O decreto aprovado em CM já foi promulgado. Francisco Pinto Balsemão morreu na terça-feira aos 88 anos. O velório será esta quarta-feira, a parir das 18h30, no Mosteiro dos Jerónimos.

O Governo decretou dois dias de luto nacional pela morte de Francisco Pinto Balsemão, a cumprir esta quarta-feira e quinta-feira, uma decisão já promulgada pelo Presidente da República. O velório será esta quarta-feira, entre as 18h30 e as 22h00 no Mosteiro dos Jerónimos e a missa será amanhã, quinta-feira, às 13h00.

O Conselho de Ministros aprovou durante a manhã desta quarta-feira o decreto de luto nacional, remetido em seguida para promulgação do Presidente da República. Numa nota publicada no site da Presidência da República, lê-se que Marcelo Rebelo de Sousa, “assinou o decreto do Governo que determina luto nacional para os dias 22 e 23 de outubro” – hoje e quinta-feira – “pelo falecimento do antigo primeiro-ministro Francisco Pinto Balsemão”.

Na sequência da decisão, o Governo decidiu adiar para depois do luto nacional o briefing do Conselho de Ministros que estava previsto para esta quarta-feira.

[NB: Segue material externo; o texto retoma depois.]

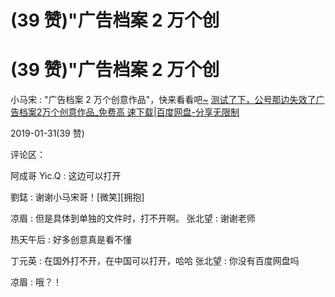 # (39 赞)"广告档案 2 万个创

# (39 赞)"广告档案 2 万个创

小马宋 : "广告档案 2 万个创意作品"，快来看看吧[~](https://pan.baidu.com/s/1m3kp3hV2hyxUOyVeY75H8A) [测试了下，公号那边失效了](https://pan.baidu.com/s/1m3kp3hV2hyxUOyVeY75H8A)[广告档案](https://pan.baidu.com/s/1m3kp3hV2hyxUOyVeY75H8A)[2](https://pan.baidu.com/s/1m3kp3hV2hyxUOyVeY75H8A)[万个创意作品](https://pan.baidu.com/s/1m3kp3hV2hyxUOyVeY75H8A)[_](https://pan.baidu.com/s/1m3kp3hV2hyxUOyVeY75H8A)[免费高 速下载](https://pan.baidu.com/s/1m3kp3hV2hyxUOyVeY75H8A)[|](https://pan.baidu.com/s/1m3kp3hV2hyxUOyVeY75H8A)[百度网盘](https://pan.baidu.com/s/1m3kp3hV2hyxUOyVeY75H8A)[-](https://pan.baidu.com/s/1m3kp3hV2hyxUOyVeY75H8A)[分享无限制](https://pan.baidu.com/s/1m3kp3hV2hyxUOyVeY75H8A)

2019-01-31(39 赞)

评论区：

阿成哥 Yic.Q : 这边可以打开

劉鋕 : 谢谢小马宋哥！[微笑][拥抱]

凉眉 : 但是具体到单独的文件时，打不开啊。 张北望 : 谢谢老师

热天午后 : 好多创意真是看不懂

丁元英 : 在国外打不开，在中国可以打开，哈哈 张北望 : 你没有百度网盘吗

凉眉 : 哦？！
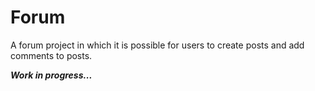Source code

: # Forum
A forum project in which it is possible for users to create posts and add comments to posts.

***Work in progress...***
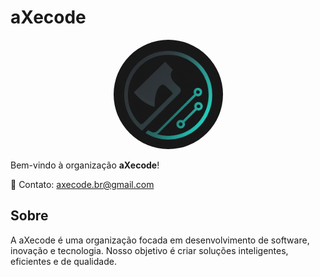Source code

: # aXecode

<p align="center">
  <img src="./aXeCode_logo.png" alt="aXecode Logo" width="175" style="border-radius: 50%;">
</p>

Bem-vindo à organização **aXecode**!

📧 Contato: [axecode.br@gmail.com](mailto:axecode.br@gmail.com)

## Sobre
A aXecode é uma organização focada em desenvolvimento de software, inovação e tecnologia. Nosso objetivo é criar soluções inteligentes, eficientes e de qualidade.
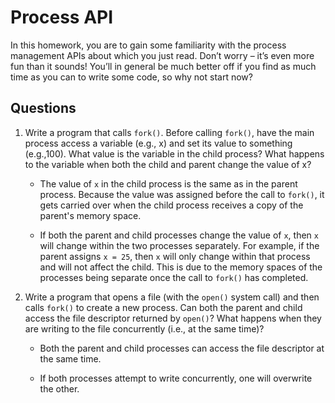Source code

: # Process API

In this homework, you are to gain some familiarity with the process management APIs about which you just read. Don’t worry – it’s even more fun than it sounds! You’ll in general be much better off if you find as much time as you can to write some code, so why not start now?

## Questions

1. Write a program that calls `fork()`. Before calling `fork()`, have the main process access a variable (e.g., x) and set its value to something (e.g.,100). What value is the variable in the child process? What happens to the variable when both the child and parent change the value of x?

    - The value of `x` in the child process is the same as in the parent process. Because the value was assigned before the call to `fork()`, it gets carried over when the child process receives a copy of the parent's memory space.

    - If both the parent and child processes change the value of `x`, then `x` will change within the two processes separately. For example, if the parent assigns `x = 25`, then `x` will only change within that process and will not affect the child. This is due to the memory spaces of the processes being separate once the call to `fork()` has completed.


2. Write a program that opens a file (with the `open()` system call) and then calls `fork()` to create a new process. Can both the parent and child access the file descriptor returned by `open()`? What happens when they are writing to the file concurrently (i.e., at the same time)?

    - Both the parent and child processes can access the file descriptor at the same time.

    - If both processes attempt to write concurrently, one will overwrite the other.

O antigo primeiro-ministro Francisco Pinto Balsemão, fundador e militante do número um do PSD, morreu na terça-feira, aos 88 anos. A notícia da morte do fundador do Expresso e da Sic foi transmitida pelo presidente do PSD, Luís Montenegro, durante o Conselho Nacional do partido, sendo audíveis aplausos na sala.

Quase à mesma hora, em comunicado, a Impresa, grupo de comunicação social que fundou, informou que Francisco Pinto Balsemão morreu “de causas naturais” e que “os seus últimos momentos foram acompanhados pela família”.

Balsemão foi fundador, em 1973, do semanário o Expresso, ainda durante a ditadura, e da Sic, primeira televisão privada em Portugal, em 1992.

Foi um dos fundadores, com Francisco Sá Carneiro, do Partido Popular Democrático (PPD), mais tarde Partido Social Democrata PSD), em 1974, era, até hoje, o seu militante número um, e era atualmente membro do Conselho de Estado, órgão de consulta do Presidente da República, Marcelo Rebelo de Sousa.

A sua última intervenção política, já doente, aconteceu há exatamente 35 dias, em 16 de setembro, através de uma mensagem escrita de apoio ao candidato presidencial Luís Marques Mendes, ex-presidente do PSD.

O antigo primeiro-ministro manifestou confiança numa vitória de Marques Mendes nas eleições presidenciais, mas avisou que “não vai ser fácil”, com “candidatos para todos os gostos” e “saturação de eleições muito próximas”.

Não vai ser fácil a missão que temos pela frente, com eleições autárquicas pelo caminho, a diversidade de candidatos à Presidência da República para todos os gostos e uma população ainda ferida pela calamidade dos incêndios e o brutal acidente em Lisboa com as dolorosas consequências que todos lamentamos“, avisou, numa mensagem dirigida às comissão política da candidatura presidencial de Marques Mendes.

O primeiro-ministro, Luís Montenegro, recordou o fundador do partido como “símbolo da fundação” do PSD e lembrou as muitas vezes que espicaçava o partido para “aprofundar a social-democracia”.